**Aim of the task**. Among the entries below, how many lines hold the word "counting"? Reply with the number only.

**Dataset**.

———

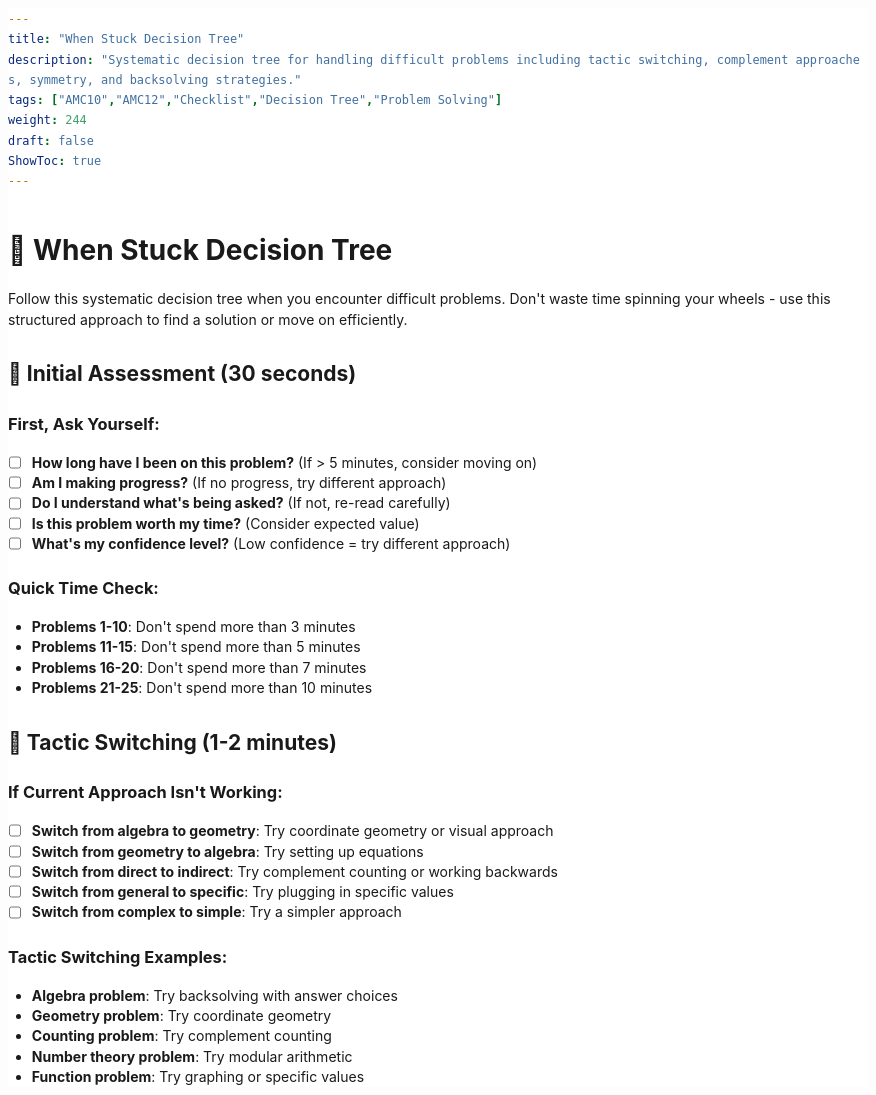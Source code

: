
 ```yaml
---
title: "When Stuck Decision Tree"
description: "Systematic decision tree for handling difficult problems including tactic switching, complement approaches, symmetry, and backsolving strategies."
tags: ["AMC10","AMC12","Checklist","Decision Tree","Problem Solving"]
weight: 244
draft: false
ShowToc: true
---
```


# 🌳 When Stuck Decision Tree

Follow this systematic decision tree when you encounter difficult problems. Don't waste time spinning your wheels - use this structured approach to find a solution or move on efficiently.

## 🎯 Initial Assessment (30 seconds)

### First, Ask Yourself:
- [ ] **How long have I been on this problem?** (If > 5 minutes, consider moving on)
- [ ] **Am I making progress?** (If no progress, try different approach)
- [ ] **Do I understand what's being asked?** (If not, re-read carefully)
- [ ] **Is this problem worth my time?** (Consider expected value)
- [ ] **What's my confidence level?** (Low confidence = try different approach)

### Quick Time Check:
- **Problems 1-10**: Don't spend more than 3 minutes
- **Problems 11-15**: Don't spend more than 5 minutes
- **Problems 16-20**: Don't spend more than 7 minutes
- **Problems 21-25**: Don't spend more than 10 minutes

## 🔄 Tactic Switching (1-2 minutes)

### If Current Approach Isn't Working:
- [ ] **Switch from algebra to geometry**: Try coordinate geometry or visual approach
- [ ] **Switch from geometry to algebra**: Try setting up equations
- [ ] **Switch from direct to indirect**: Try complement counting or working backwards
- [ ] **Switch from general to specific**: Try plugging in specific values
- [ ] **Switch from complex to simple**: Try a simpler approach

### Tactic Switching Examples:
- **Algebra problem**: Try backsolving with answer choices
- **Geometry problem**: Try coordinate geometry
- **Counting problem**: Try complement counting
- **Number theory problem**: Try modular arithmetic
- **Function problem**: Try graphing or specific values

———

**Response box**. 2